Data records:
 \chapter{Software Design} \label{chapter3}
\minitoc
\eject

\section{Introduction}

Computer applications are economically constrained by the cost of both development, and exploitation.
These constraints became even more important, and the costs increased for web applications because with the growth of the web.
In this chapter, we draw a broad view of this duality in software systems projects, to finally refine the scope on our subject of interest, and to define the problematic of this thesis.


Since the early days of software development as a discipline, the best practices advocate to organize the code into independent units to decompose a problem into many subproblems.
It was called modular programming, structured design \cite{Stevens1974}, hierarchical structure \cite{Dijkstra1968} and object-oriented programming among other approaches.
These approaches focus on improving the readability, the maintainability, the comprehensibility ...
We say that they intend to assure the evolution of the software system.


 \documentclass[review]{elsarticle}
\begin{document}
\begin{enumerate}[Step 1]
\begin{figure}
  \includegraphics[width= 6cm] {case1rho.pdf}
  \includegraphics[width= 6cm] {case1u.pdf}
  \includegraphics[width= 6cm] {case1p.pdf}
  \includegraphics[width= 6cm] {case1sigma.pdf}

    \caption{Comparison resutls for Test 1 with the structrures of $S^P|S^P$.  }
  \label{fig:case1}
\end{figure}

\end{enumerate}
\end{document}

Task prompt:
Scan the lines above, and whenever one holds the string "begin", copy it.

Answer to this problem:
\begin{document}
\begin{enumerate}[Step 1]
\begin{figure}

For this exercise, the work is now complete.